→ Work task
Return, from the data that follows, each line that holds the word "Switch游戏的方式".

···

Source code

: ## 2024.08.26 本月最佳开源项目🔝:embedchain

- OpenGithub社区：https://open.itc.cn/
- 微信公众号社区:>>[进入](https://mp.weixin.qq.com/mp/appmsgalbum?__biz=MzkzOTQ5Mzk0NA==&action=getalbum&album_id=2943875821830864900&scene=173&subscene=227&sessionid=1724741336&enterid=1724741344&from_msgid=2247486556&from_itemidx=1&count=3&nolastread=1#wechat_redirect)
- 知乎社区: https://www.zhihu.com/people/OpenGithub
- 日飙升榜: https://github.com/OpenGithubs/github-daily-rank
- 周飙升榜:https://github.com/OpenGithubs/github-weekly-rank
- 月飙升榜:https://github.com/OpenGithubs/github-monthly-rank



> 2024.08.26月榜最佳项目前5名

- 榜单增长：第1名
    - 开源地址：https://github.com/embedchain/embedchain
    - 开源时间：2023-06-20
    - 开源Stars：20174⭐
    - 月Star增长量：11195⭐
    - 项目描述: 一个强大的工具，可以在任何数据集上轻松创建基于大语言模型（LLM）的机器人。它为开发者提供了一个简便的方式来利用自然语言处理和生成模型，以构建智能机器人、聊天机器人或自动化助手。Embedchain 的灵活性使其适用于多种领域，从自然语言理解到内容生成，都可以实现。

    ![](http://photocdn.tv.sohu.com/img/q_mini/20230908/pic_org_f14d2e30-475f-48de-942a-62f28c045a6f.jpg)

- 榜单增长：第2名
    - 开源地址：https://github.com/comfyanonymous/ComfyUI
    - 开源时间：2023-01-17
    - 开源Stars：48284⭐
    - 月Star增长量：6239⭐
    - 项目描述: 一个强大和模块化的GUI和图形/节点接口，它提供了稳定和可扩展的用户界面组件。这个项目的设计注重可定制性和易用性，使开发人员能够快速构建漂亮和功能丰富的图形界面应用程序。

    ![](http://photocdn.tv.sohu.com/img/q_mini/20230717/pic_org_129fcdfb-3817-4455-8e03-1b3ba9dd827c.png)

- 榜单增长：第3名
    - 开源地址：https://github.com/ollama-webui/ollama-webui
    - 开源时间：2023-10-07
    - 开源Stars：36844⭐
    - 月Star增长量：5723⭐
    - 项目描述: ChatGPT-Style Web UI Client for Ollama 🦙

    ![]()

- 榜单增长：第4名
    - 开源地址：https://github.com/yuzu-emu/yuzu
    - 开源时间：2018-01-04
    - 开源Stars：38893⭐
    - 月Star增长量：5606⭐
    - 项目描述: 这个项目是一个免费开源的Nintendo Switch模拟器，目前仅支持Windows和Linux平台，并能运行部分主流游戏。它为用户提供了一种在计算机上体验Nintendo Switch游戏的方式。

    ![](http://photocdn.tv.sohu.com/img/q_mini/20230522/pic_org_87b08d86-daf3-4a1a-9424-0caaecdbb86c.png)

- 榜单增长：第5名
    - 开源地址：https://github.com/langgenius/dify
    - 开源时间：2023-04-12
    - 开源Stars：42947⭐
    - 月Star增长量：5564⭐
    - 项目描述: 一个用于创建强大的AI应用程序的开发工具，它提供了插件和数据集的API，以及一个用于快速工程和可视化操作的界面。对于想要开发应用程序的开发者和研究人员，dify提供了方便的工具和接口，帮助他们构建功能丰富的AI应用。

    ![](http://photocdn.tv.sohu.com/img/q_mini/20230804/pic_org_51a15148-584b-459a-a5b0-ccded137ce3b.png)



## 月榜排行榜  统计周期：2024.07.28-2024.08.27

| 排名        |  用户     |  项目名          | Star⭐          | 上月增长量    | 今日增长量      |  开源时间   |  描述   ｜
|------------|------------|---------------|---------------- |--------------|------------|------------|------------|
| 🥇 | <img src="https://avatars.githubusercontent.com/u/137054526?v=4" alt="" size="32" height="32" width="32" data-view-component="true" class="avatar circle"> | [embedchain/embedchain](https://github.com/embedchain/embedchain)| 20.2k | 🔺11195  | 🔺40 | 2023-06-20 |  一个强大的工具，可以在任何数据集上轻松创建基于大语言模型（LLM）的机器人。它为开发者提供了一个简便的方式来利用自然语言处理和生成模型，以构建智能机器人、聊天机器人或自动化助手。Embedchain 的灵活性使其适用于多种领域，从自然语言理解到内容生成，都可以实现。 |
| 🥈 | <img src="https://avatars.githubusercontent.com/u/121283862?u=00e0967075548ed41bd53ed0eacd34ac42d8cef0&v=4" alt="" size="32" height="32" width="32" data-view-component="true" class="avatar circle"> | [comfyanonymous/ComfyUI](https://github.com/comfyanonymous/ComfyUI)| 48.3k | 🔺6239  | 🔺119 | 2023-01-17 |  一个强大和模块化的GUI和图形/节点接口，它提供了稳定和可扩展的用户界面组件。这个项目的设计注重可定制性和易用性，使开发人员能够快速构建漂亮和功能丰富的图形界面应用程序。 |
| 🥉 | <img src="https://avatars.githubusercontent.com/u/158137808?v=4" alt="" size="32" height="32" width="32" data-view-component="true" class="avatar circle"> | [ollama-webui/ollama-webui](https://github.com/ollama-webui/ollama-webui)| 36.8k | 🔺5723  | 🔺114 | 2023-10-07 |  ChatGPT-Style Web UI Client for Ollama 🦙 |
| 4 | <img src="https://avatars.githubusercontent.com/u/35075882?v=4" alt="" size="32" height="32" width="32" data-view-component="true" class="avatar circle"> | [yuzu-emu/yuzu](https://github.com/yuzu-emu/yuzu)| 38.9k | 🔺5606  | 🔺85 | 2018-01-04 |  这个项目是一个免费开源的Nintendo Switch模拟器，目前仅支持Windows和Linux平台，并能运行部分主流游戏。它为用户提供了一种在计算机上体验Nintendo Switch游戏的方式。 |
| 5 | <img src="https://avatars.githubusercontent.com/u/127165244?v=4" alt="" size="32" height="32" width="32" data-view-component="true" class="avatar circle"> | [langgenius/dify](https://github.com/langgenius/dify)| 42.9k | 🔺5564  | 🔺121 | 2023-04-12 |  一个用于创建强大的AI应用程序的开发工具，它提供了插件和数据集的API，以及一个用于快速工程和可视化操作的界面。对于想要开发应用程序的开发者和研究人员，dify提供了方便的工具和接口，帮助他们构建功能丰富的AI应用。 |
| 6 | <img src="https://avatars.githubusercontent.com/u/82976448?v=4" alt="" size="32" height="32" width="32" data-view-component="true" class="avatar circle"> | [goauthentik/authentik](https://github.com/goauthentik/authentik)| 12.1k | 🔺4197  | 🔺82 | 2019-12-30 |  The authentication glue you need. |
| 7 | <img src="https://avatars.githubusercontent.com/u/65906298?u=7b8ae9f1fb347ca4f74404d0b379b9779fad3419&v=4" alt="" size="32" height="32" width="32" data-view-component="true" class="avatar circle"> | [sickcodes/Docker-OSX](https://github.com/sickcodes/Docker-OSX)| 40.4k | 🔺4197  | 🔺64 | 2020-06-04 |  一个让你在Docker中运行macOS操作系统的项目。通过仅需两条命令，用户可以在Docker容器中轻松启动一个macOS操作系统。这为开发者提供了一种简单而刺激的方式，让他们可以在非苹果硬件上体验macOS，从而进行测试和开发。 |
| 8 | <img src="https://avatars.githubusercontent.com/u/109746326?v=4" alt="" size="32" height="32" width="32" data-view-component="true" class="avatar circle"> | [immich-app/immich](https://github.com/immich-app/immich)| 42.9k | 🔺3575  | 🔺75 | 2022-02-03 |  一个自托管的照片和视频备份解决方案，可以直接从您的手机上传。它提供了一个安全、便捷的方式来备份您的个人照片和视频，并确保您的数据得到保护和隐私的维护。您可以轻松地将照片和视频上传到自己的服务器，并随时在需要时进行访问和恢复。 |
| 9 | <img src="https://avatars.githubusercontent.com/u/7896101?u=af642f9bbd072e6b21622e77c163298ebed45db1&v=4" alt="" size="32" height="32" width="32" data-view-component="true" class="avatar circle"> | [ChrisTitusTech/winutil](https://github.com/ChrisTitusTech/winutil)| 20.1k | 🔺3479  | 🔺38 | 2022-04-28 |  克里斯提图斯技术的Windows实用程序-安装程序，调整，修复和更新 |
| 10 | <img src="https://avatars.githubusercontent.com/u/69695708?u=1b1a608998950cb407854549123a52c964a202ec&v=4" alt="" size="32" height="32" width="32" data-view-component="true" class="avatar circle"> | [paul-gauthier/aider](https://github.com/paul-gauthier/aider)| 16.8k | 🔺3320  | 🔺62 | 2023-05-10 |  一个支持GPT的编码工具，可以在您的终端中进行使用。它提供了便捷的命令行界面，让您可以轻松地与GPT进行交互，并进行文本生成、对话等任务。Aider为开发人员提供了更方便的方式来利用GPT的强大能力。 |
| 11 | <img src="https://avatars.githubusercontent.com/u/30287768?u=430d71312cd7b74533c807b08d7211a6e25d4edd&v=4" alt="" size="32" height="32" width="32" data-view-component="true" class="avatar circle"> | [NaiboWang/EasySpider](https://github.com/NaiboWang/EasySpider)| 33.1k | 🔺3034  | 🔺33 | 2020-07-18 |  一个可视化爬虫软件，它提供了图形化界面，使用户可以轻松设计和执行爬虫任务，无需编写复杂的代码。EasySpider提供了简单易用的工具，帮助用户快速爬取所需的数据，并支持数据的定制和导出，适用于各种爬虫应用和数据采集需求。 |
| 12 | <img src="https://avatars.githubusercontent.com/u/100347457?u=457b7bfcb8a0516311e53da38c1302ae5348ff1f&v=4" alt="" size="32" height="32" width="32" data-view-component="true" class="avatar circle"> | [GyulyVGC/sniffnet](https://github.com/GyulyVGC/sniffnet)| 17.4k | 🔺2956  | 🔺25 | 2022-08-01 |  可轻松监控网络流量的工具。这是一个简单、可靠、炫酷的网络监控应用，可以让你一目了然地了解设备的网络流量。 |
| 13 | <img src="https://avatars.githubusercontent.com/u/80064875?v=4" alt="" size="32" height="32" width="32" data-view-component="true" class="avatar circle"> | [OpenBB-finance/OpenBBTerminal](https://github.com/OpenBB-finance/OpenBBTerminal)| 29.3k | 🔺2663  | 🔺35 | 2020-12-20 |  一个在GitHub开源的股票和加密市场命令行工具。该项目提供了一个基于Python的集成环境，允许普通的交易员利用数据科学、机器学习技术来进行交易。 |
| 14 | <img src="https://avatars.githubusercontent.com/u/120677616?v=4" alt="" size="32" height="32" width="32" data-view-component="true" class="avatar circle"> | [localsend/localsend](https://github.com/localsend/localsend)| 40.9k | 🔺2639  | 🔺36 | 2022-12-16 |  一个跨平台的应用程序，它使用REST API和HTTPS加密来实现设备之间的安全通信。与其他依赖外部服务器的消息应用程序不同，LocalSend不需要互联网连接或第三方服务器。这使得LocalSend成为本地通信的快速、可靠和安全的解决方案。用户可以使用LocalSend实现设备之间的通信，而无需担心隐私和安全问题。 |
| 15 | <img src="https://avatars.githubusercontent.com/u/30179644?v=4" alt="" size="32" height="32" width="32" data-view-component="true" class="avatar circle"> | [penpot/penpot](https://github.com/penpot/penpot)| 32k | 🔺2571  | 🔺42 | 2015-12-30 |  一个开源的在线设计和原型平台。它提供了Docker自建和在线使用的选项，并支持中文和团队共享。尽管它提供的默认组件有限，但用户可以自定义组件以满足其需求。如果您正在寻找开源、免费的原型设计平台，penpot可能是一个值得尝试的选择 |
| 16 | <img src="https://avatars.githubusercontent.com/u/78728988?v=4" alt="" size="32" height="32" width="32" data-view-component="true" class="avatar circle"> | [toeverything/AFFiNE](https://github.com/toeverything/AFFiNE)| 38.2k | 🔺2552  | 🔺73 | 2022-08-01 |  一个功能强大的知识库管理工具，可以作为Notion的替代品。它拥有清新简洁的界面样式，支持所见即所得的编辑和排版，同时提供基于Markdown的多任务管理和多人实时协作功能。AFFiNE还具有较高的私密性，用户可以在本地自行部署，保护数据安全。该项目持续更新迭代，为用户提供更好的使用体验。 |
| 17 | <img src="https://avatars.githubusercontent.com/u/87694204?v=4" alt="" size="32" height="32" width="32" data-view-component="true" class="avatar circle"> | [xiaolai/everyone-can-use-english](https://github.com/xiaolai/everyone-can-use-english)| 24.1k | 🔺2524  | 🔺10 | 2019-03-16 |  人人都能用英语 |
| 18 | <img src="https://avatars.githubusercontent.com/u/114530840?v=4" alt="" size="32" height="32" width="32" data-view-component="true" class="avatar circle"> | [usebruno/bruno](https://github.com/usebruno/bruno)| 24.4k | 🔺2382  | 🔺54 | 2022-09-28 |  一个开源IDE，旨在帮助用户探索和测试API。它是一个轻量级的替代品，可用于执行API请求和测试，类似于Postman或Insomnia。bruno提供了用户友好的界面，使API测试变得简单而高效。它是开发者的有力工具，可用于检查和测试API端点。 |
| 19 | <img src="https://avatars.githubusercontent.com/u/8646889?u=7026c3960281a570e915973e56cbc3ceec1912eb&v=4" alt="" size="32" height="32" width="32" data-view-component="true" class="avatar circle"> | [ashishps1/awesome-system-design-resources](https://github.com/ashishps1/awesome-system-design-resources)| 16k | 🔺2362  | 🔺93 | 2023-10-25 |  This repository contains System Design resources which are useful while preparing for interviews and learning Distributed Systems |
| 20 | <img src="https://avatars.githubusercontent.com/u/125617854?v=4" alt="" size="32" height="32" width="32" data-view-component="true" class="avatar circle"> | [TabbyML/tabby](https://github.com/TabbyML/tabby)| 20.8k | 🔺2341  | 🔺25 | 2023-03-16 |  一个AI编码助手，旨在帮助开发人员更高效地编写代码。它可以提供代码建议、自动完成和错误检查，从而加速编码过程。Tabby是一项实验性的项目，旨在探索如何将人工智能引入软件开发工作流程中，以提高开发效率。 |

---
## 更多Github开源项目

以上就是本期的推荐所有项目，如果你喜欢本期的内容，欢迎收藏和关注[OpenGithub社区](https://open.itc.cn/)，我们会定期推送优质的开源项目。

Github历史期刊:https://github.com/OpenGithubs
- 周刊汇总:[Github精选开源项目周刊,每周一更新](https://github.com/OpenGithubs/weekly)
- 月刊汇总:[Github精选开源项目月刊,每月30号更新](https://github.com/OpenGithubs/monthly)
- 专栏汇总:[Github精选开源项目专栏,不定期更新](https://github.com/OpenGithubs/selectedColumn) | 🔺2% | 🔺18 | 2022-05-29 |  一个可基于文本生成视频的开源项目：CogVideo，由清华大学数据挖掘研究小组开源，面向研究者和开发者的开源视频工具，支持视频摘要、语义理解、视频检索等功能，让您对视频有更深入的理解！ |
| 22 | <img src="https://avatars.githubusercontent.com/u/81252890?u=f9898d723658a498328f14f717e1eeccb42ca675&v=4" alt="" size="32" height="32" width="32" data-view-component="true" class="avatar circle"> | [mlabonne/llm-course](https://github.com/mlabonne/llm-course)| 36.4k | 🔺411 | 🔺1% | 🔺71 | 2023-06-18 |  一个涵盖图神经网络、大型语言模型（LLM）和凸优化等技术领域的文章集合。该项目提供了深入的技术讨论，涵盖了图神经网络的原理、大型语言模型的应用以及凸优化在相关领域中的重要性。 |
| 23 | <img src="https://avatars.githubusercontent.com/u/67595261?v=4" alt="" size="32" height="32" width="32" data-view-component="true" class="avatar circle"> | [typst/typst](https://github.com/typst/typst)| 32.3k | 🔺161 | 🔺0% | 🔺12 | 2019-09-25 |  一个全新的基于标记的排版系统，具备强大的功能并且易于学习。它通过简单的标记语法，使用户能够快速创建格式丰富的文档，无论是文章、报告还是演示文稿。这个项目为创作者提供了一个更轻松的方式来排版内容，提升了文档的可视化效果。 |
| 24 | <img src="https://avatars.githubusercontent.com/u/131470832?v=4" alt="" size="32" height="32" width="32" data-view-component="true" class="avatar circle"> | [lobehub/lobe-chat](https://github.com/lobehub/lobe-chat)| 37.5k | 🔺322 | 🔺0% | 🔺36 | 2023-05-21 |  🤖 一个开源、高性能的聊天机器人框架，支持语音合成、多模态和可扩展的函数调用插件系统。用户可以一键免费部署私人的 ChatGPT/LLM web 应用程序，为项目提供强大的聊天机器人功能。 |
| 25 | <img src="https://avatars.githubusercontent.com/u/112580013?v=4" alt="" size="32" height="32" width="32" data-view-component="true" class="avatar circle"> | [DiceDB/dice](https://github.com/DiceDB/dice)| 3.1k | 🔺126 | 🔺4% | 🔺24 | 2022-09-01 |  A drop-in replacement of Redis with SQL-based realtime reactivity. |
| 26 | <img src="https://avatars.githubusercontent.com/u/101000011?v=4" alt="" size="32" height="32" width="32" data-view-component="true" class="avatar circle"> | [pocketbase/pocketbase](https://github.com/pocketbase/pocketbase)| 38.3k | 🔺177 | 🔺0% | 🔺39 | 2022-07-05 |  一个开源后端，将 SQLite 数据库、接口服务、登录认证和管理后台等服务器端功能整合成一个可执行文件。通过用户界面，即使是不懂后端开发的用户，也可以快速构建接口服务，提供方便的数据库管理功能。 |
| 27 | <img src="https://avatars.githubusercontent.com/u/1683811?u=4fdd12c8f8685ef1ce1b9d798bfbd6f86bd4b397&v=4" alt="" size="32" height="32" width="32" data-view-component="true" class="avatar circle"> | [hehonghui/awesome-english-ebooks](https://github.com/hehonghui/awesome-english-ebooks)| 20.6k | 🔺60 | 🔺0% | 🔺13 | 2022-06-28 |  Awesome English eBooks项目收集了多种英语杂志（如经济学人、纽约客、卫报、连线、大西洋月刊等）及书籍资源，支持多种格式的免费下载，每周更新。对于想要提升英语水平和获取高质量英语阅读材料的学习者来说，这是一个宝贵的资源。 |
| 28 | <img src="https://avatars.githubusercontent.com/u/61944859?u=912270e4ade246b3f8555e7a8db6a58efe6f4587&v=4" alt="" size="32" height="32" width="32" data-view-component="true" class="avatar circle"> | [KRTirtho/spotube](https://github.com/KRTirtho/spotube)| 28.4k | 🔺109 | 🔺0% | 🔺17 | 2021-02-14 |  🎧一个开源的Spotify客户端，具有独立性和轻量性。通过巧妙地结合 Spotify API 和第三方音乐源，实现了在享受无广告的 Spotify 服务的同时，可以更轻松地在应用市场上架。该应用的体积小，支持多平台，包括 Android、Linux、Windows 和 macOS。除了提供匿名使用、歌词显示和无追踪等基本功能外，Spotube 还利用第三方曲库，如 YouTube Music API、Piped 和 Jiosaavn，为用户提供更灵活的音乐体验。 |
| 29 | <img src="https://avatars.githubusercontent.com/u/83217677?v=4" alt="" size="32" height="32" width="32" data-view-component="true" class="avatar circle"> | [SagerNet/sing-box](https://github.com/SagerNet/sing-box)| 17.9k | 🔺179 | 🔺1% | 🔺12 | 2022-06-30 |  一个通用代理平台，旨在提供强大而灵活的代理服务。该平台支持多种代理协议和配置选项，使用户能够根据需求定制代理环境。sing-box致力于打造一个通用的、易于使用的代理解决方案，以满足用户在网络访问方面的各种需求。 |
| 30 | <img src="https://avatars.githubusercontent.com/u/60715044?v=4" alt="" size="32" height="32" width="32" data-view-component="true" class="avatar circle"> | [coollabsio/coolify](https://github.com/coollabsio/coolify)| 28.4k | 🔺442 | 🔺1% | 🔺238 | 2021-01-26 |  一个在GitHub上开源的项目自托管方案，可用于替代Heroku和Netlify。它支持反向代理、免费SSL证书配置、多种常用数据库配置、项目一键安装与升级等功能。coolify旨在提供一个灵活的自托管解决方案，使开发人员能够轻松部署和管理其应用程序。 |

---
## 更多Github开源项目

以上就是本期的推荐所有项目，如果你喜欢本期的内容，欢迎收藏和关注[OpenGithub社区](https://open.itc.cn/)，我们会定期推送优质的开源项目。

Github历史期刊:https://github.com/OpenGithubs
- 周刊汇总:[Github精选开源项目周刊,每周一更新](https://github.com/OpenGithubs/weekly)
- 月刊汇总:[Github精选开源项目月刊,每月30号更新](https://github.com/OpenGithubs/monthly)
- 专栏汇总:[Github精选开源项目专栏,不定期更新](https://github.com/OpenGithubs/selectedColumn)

···

→ Answer
    - 项目描述: 这个项目是一个免费开源的Nintendo Switch模拟器，目前仅支持Windows和Linux平台，并能运行部分主流游戏。它为用户提供了一种在计算机上体验Nintendo Switch游戏的方式。
| 4 | <img src="https://avatars.githubusercontent.com/u/35075882?v=4" alt="" size="32" height="32" width="32" data-view-component="true" class="avatar circle"> | [yuzu-emu/yuzu](https://github.com/yuzu-emu/yuzu)| 38.9k | 🔺5606  | 🔺85 | 2018-01-04 |  这个项目是一个免费开源的Nintendo Switch模拟器，目前仅支持Windows和Linux平台，并能运行部分主流游戏。它为用户提供了一种在计算机上体验Nintendo Switch游戏的方式。 |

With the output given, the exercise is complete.